Directed by Denis Johnston and based on Frank O’Connor’s acclaimed short story, the film conveys the ambivalent feelings among a group of IRA men who are ordered to kill two British soldiers they’ve been holding captive. (O’Connor’s story later inspired Neil Jordan’s The Crying Game.)
The narrative is set in 1921, during the War of Independence, when radical ideas floated all across Europe. Unsettling psychological conflicts emerge within the characters, as the IRA men form genuine respect for their prisoners, while the soldiers develop more enthusiasm for the populist cause of their captors than the mission of their commanders.
O’Connor’s tale has been called an indictment of the futility of war and it implies that the rank-and-file combatants in any conflict share more in common with each other than their leaders prefer them to think.
Movies themed on troubled Irish nationalism were popular during the 1930s, John Ford’s atmospheric The Informer (1935) the most noted, drawing an Oscar-winning performance from Victor McLaglen. Ford’s film was taken from Liam O’Flaherty’s novel and O’Flaherty shared with O’Connor a deep disappointment that 1920s Republicanism had lost out to 1930s Catholic conservatism.
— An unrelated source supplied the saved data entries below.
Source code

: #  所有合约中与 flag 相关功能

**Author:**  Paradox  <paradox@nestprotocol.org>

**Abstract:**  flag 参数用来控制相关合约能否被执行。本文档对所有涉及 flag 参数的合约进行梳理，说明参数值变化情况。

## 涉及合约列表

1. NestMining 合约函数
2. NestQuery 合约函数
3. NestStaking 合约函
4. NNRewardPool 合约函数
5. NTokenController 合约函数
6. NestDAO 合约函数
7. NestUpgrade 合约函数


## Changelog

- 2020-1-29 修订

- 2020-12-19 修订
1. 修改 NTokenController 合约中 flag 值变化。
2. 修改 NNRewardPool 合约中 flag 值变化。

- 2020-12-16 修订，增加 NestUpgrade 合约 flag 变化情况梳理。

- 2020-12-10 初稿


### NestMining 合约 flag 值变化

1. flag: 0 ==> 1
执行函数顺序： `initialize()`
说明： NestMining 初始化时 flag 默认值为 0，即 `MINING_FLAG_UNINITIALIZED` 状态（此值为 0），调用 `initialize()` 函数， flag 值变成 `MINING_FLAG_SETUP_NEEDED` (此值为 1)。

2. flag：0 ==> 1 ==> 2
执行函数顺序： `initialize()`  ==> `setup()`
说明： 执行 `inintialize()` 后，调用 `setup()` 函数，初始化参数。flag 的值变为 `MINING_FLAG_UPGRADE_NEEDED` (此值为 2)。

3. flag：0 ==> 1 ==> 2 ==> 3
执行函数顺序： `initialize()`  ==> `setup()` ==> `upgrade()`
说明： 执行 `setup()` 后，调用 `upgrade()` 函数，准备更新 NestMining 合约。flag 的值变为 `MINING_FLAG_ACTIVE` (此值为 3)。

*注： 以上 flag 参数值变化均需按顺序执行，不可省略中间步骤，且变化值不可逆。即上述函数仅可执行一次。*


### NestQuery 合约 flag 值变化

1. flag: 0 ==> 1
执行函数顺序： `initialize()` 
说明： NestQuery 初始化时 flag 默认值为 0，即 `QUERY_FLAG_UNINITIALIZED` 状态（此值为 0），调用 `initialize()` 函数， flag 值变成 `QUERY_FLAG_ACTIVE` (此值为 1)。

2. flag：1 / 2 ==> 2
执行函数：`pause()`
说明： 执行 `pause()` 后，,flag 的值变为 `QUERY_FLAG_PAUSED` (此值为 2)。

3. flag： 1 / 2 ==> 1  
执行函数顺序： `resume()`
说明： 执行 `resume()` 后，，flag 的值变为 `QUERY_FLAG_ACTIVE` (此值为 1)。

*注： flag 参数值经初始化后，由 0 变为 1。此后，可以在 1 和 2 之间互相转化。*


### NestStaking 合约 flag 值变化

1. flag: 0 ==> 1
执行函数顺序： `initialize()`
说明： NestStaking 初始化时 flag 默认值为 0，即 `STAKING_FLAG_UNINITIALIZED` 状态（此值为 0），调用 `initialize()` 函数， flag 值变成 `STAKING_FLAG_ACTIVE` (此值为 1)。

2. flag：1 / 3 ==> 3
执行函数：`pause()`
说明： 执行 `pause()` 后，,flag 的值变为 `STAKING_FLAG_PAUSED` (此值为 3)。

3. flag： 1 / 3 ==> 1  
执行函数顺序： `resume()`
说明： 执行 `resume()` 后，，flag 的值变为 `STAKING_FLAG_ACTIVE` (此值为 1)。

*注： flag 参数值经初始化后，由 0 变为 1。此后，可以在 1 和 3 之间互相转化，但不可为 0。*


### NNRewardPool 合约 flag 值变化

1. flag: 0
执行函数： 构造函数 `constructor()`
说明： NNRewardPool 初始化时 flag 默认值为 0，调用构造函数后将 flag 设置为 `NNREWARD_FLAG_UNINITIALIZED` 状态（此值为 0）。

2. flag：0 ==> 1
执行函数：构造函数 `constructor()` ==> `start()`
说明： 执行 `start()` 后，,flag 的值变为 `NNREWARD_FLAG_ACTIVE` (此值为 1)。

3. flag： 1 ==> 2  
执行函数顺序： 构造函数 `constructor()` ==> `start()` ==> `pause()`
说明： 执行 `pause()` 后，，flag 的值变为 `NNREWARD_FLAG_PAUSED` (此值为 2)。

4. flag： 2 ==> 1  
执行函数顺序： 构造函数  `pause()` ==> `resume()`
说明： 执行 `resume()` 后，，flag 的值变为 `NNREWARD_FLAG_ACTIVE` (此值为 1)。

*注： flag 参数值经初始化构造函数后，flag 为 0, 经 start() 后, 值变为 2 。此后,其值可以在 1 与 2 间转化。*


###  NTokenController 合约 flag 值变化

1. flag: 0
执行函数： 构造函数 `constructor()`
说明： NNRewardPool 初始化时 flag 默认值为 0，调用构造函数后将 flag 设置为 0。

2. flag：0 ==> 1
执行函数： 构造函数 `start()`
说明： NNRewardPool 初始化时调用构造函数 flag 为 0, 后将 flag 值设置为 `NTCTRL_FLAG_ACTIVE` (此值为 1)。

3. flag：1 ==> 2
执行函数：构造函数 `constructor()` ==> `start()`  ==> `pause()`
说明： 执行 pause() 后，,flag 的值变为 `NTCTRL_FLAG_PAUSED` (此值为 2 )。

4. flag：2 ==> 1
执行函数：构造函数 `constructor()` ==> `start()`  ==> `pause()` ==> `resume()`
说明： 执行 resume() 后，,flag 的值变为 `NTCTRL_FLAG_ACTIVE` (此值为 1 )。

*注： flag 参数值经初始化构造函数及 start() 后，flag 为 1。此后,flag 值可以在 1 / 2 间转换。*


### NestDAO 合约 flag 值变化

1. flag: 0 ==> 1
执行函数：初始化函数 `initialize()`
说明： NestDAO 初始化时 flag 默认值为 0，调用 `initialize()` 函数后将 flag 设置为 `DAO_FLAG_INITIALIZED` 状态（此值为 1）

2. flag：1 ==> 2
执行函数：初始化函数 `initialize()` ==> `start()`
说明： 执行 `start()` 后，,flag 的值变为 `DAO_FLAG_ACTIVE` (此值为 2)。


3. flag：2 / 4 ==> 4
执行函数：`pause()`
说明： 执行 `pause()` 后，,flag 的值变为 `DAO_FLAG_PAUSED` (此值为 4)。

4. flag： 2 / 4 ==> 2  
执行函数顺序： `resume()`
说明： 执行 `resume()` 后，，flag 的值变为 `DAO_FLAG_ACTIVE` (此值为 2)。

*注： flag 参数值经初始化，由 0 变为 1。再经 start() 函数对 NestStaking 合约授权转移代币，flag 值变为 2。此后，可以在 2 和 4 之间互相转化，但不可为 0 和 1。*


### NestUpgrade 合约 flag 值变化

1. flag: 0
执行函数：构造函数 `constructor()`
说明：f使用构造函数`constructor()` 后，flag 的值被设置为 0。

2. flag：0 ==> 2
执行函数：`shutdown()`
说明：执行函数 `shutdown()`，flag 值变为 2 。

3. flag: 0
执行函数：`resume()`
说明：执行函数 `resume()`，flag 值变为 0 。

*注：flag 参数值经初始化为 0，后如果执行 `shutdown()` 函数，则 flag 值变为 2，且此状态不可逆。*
Guests of the Nation features Barry Fitzgerald and the young Cyril Cusack. It has been preserved by the Irish Film Institute and has a new orchestral score by Niall Byrne. It is revived as part of the Barbican’s Silent Film and Live Music series and marks Ireland’s Presidency of the Council of the European Union. It offers a glimpse into our political and cinematic history.
Guests of the Nation screens at the Barbican, London, this Sunday (April 14) at 4pm.